In University of Notre Dame v. Sebelius, (ND IN, Dec. 20, 2013), an Indiana federal district court rejected Notre Dame's claim that its rights under RFRA and the 1st Amendment are infringed by applying the accommodation in the final rules to its self-insured employee plan and its health insurance policies offered to students. The court summarized its 39-page decision as follows:
Notre Dame wants to eat its cake, and have it still, at the expense of Congress, administrative agencies, and the employees who will be affected. Notre Dame is free to opt out of providing the coverage itself, but it can’t stop anyone else from providing it. But that is essentially what Notre Dame is requesting.... Notre Dame can’t claim to be “pressured” to do something it has done, will do, and would do regardless of the contraception requirement. If Notre Dame opts out of providing contraceptive coverage, as it always has and likely would going forward, it is the government who will authorize the third party to pay for contraception. The government isn’t violating Notre Dame’s right to free exercise of religion by letting it opt out, or by arranging for third party contraception coverage.Rick Garnett comments briefly on the decision at Mirror of Justice.
Meanwhile, the D.C. federal district court handed down a much longer (94 pages), more complicated and nuanced decision in Roman Catholic Archbishop of Washington v. Sebelius, (D DC, Dec. 20, 2013). It held that under RFRA the accommodation does not impose a substantial burden on Catholic University's religious exercise when applied to the University's health plans offered through two insurance companies:
Through its self-certification, the religious organization declares its intention to step out of the process. That cannot be accurately characterized as an act that “facilitates” the employees’ access to the services.However the court reached a starkly opposite result for co-plaintiff Thomas Aquinas College which offers its employees a self-insured health care plan administered by a third party administrator:
the obligation to take affirmative steps to identify and contract with a willing third-party administrator if the existing third-party administrator declines [to provide contraceptive coverage directly] forces the religious organization to do something to accomplish an end that is inimical to its beliefs. This involves the organization in facilitating access to contraceptive services, which the College has averred it cannot do, and it entails the critical element of modifying one’s behavior. Therefore, the College has met its burden to identify a burden on religious exercise imposed by the regulations governing self-insured plans.The court then went on to dismiss for lack of standing challenges by several other educational, charitable and religious organizations that provide their employees health insurance through the Archdiocese's "church plan." The court relied on a belated concession made by the government in this and some other cases that it lacks authority to enforce the requirement that third party administrators of "church plans" furnish contraceptive coverage on behalf of objecting organizations because the enforcement authority is derived from ERISA which does not apply to "church plans." The court explained:
Although the church plan plaintiffs are self-insured, and they are under the same obligation as Thomas Aquinas to self-certify and to transmit the form to the third-party administrator, that conduct does not give rise to a concrete, actual or imminent, cognizable injury in fact when it is performed by the church plan plaintiffs because there is no reason to believe that anything will happen after that.

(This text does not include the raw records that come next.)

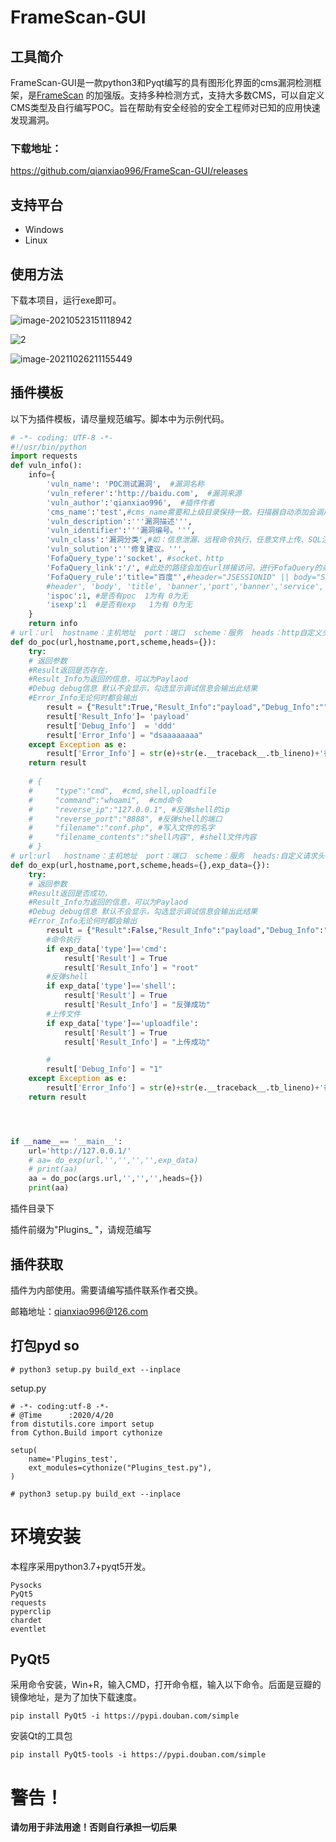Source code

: # FrameScan-GUI

## 工具简介
FrameScan-GUI是一款python3和Pyqt编写的具有图形化界面的cms漏洞检测框架，是[FrameScan](https://github.com/qianxiao996/FrameScan) 的加强版。支持多种检测方式，支持大多数CMS，可以自定义CMS类型及自行编写POC。旨在帮助有安全经验的安全工程师对已知的应用快速发现漏洞。
### 下载地址：

https://github.com/qianxiao996/FrameScan-GUI/releases

## 支持平台

- Windows  
- Linux


## 使用方法

下载本项目，运行exe即可。

![image-20210523151118942](./img/1.png)

![2](./img/2.jpg)

![image-20211026211155449](./img/3.png)

## 插件模板

以下为插件模板，请尽量规范编写。脚本中为示例代码。

```python
# -*- coding: UTF-8 -*-
#!/usr/bin/python
import requests
def vuln_info():
    info={
        'vuln_name': 'POC测试漏洞',  #漏洞名称
        'vuln_referer':'http://baidu.com',  #漏洞来源
        'vuln_author':'qianxiao996',  #插件作者
        'cms_name':'test',#cms_name需要和上级目录保持一致。扫描器自动添加会调用。GUI版本不会调用
        'vuln_description':'''漏洞描述''',
        'vuln_identifier':'''漏洞编号。''',
        'vuln_class':'漏洞分类',#如：信息泄漏、远程命令执行、任意文件上传、SQL注入、XML注入、任意文件读取、本地文件包含、认证绕过/未认证、弱口令、目录遍历、其他、反序列化漏洞、OGNL表达式注入、SSRF、后门、任意文件下载、鉴权绕过、暴力破解、命令注入、路径泄露、XSS、远程文件包含、CSRF、任意文件包含、代码注入、任意文件写入、密码硬编码、文件包含、任意用户注册、缓冲区溢出、用户枚举漏洞、任意文件删除、任意页面上传、管理权限等
        'vuln_solution':'''修复建议。''',
        'FofaQuery_type':'socket', #socket、http
        'FofaQuery_link':'/', #此处的路径会加在url拼接访问，进行FofaQuery的条件匹配 此处为all为全部页面都检测
        'FofaQuery_rule':'title="百度"',#header="JSESSIONID" || body="Struts Problem Report" || body="There is no Action mapped for namespace" || body="No result defined for action and result input" || header="Servlet" || header="JBoss",port="60001"
        #header', 'body', 'title', 'banner','port','banner','service','protocol','server'
        'ispoc':1, #是否有poc  1为有 0为无
        'isexp':1  #是否有exp   1为有 0为无
    }
    return info
# url：url  hostname：主机地址  port：端口  scheme：服务  heads：http自定义头信息
def do_poc(url,hostname,port,scheme,heads={}):
    try:
    # 返回参数
    #Result返回是否存在，
    #Result_Info为返回的信息，可以为Paylaod 
    #Debug debug信息 默认不会显示，勾选显示调试信息会输出此结果
    #Error_Info无论何时都会输出
        result = {"Result":True,"Result_Info":"payload","Debug_Info":"","Error_Info":""}
        result['Result_Info']= 'payload'
        result['Debug_Info']  = 'ddd'
        result['Error_Info'] = "dsaaaaaaaa"
    except Exception as e:
        result['Error_Info'] = str(e)+str(e.__traceback__.tb_lineno)+'行'
    return result
    
    # {
    #     "type":"cmd",  #cmd,shell,uploadfile
    #     "command":"whoami",  #cmd命令
    #     "reverse_ip":"127.0.0.1", #反弹shell的ip
    #     "reverse_port":"8888", #反弹shell的端口
    #     "filename":"conf.php", #写入文件的名字
    #     "filename_contents":"shell内容", #shell文件内容
    # }
# url:url   hostname：主机地址  port：端口  scheme：服务  heads:自定义请求头 
def do_exp(url,hostname,port,scheme,heads={},exp_data={}):
    try:
    # 返回参数
    #Result返回是否成功，
    #Result_Info为返回的信息，可以为Paylaod 
    #Debug debug信息 默认不会显示，勾选显示调试信息会输出此结果
    #Error_Info无论何时都会输出
        result = {"Result":False,"Result_Info":"payload","Debug_Info":"","Error_Info":""}
        #命令执行
        if exp_data['type']=='cmd':
            result['Result'] = True
            result['Result_Info'] = "root"
        #反弹shell    
        if exp_data['type']=='shell':
            result['Result'] = True
            result['Result_Info'] = "反弹成功"
        #上传文件    
        if exp_data['type']=='uploadfile':
            result['Result'] = True
            result['Result_Info'] = "上传成功"

        # 
        result['Debug_Info'] = "1"
    except Exception as e:
        result['Error_Info'] = str(e)+str(e.__traceback__.tb_lineno)+'行'
    return result




if __name__== '__main__':
    url='http://127.0.0.1/'
    # aa= do_exp(url,'','','','',exp_data)
    # print(aa)
    aa = do_poc(args.url,'','','',heads={})
    print(aa)

```

插件目录下

插件前缀为"Plugins_ "，请规范编写

## 插件获取

插件为内部使用。需要请编写插件联系作者交换。

邮箱地址：qianxiao996@126.com

## 打包pyd  so

```
# python3 setup.py build_ext --inplace
```

setup.py

```
# -*- coding:utf-8 -*-
# @Time      :2020/4/20
from distutils.core import setup
from Cython.Build import cythonize

setup(
    name='Plugins_test',
    ext_modules=cythonize("Plugins_test.py"),
)

# python3 setup.py build_ext --inplace
```

# 环境安装

本程序采用python3.7+pyqt5开发。

```
Pysocks
PyQt5
requests
pyperclip
chardet
eventlet
```

## PyQt5

采用命令安装，Win+R，输入CMD，打开命令框，输入以下命令。后面是豆瓣的镜像地址，是为了加快下载速度。

```
pip install PyQt5 -i https://pypi.douban.com/simple
```

安装Qt的工具包

```
pip install PyQt5-tools -i https://pypi.douban.com/simple
```

# 警告！

**请勿用于非法用途！否则自行承担一切后果**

Additionally the court rejected plaintiffs' 1st Amendment free exercise and Establishment Clause claims and many of their free speech claims. However it held unconstitutional as a free speech violation a provision in the regulations barring religious non-profits from directly or indirectly seeking to influence the third party administrator's decision to make arrangements for contraceptive services.

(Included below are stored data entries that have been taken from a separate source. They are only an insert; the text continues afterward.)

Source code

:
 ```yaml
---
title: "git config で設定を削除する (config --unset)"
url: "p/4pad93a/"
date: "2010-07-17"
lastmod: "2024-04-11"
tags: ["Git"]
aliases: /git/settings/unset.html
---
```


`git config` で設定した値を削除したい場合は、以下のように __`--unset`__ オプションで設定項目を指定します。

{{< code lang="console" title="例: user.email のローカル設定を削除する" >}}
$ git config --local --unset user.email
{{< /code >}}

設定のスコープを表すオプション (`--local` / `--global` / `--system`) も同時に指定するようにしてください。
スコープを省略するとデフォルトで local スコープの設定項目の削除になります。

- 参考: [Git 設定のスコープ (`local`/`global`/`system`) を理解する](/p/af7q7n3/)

Finally the court addressed an argument that has been lurking in the background but was apparently pressed for the first time here-- that the contraceptive coverage mandate violates the Weldon Amendment which prohibits government agencies from discriminating against health care entities that do not provide, refer or provide coverage for abortions. The court said that it:
does not need to wade into this blend of science and theology and decide whether emergency contraceptives are “abortion-inducing” products or simply contraceptives in order to find that the mandate is consistent with the Weldon Amendment..... [T]here is no indication that the contraceptive mandate discriminates ... because they do not provide, pay for, provide coverage of, or refer for abortions.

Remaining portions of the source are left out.